● **Assignment**
Only the lines from the one with "パッケージ一覧はこちら→[s" to the end of the data below should be given again, exactly as written.

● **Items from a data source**
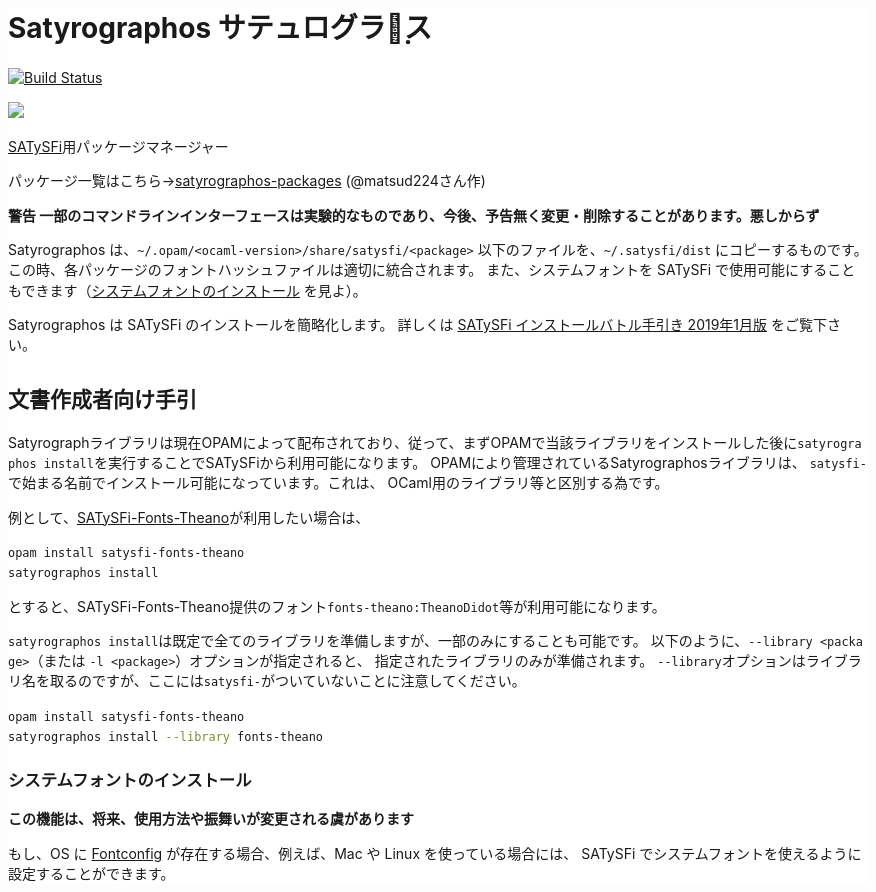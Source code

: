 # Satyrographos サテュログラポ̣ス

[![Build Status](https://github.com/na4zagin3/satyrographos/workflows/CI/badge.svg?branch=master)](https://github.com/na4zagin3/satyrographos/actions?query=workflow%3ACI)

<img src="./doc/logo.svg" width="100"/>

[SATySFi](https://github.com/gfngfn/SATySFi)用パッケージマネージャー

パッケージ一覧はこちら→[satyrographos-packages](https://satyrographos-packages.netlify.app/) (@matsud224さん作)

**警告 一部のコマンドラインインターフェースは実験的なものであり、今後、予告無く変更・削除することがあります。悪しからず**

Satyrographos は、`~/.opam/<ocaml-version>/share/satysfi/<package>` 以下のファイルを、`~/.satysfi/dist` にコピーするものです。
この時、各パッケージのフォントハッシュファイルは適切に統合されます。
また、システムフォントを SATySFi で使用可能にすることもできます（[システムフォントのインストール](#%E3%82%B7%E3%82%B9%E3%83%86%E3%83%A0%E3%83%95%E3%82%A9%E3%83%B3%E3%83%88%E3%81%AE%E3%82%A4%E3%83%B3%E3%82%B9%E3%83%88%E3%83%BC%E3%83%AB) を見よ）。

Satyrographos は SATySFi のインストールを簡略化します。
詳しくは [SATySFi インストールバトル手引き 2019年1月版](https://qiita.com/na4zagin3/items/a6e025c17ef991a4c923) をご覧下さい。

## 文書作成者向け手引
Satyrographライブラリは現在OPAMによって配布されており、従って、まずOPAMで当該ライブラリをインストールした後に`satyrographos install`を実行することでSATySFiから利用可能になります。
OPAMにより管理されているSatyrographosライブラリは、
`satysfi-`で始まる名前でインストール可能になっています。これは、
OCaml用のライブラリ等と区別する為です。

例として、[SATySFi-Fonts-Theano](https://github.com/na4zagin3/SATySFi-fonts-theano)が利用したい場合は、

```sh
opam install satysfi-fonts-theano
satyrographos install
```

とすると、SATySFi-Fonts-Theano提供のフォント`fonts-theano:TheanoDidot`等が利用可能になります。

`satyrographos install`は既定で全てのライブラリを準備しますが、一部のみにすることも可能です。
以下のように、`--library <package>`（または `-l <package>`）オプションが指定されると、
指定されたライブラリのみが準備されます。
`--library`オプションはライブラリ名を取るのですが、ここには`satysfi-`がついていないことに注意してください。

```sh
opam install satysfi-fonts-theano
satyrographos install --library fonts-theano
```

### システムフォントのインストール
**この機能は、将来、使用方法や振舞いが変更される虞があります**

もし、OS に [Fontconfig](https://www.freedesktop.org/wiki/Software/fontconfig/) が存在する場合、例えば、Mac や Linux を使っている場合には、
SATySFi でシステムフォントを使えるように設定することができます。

● **Your solution**
パッケージ一覧はこちら→[satyrographos-packages](https://satyrographos-packages.netlify.app/) (@matsud224さん作)

**警告 一部のコマンドラインインターフェースは実験的なものであり、今後、予告無く変更・削除することがあります。悪しからず**

Satyrographos は、`~/.opam/<ocaml-version>/share/satysfi/<package>` 以下のファイルを、`~/.satysfi/dist` にコピーするものです。
この時、各パッケージのフォントハッシュファイルは適切に統合されます。
また、システムフォントを SATySFi で使用可能にすることもできます（[システムフォントのインストール](#%E3%82%B7%E3%82%B9%E3%83%86%E3%83%A0%E3%83%95%E3%82%A9%E3%83%B3%E3%83%88%E3%81%AE%E3%82%A4%E3%83%B3%E3%82%B9%E3%83%88%E3%83%BC%E3%83%AB) を見よ）。

Satyrographos は SATySFi のインストールを簡略化します。
詳しくは [SATySFi インストールバトル手引き 2019年1月版](https://qiita.com/na4zagin3/items/a6e025c17ef991a4c923) をご覧下さい。

## 文書作成者向け手引
Satyrographライブラリは現在OPAMによって配布されており、従って、まずOPAMで当該ライブラリをインストールした後に`satyrographos install`を実行することでSATySFiから利用可能になります。
OPAMにより管理されているSatyrographosライブラリは、
`satysfi-`で始まる名前でインストール可能になっています。これは、
OCaml用のライブラリ等と区別する為です。

例として、[SATySFi-Fonts-Theano](https://github.com/na4zagin3/SATySFi-fonts-theano)が利用したい場合は、

```sh
opam install satysfi-fonts-theano
satyrographos install
```

とすると、SATySFi-Fonts-Theano提供のフォント`fonts-theano:TheanoDidot`等が利用可能になります。

`satyrographos install`は既定で全てのライブラリを準備しますが、一部のみにすることも可能です。
以下のように、`--library <package>`（または `-l <package>`）オプションが指定されると、
指定されたライブラリのみが準備されます。
`--library`オプションはライブラリ名を取るのですが、ここには`satysfi-`がついていないことに注意してください。

```sh
opam install satysfi-fonts-theano
satyrographos install --library fonts-theano
```

### システムフォントのインストール
**この機能は、将来、使用方法や振舞いが変更される虞があります**

もし、OS に [Fontconfig](https://www.freedesktop.org/wiki/Software/fontconfig/) が存在する場合、例えば、Mac や Linux を使っている場合には、
SATySFi でシステムフォントを使えるように設定することができます。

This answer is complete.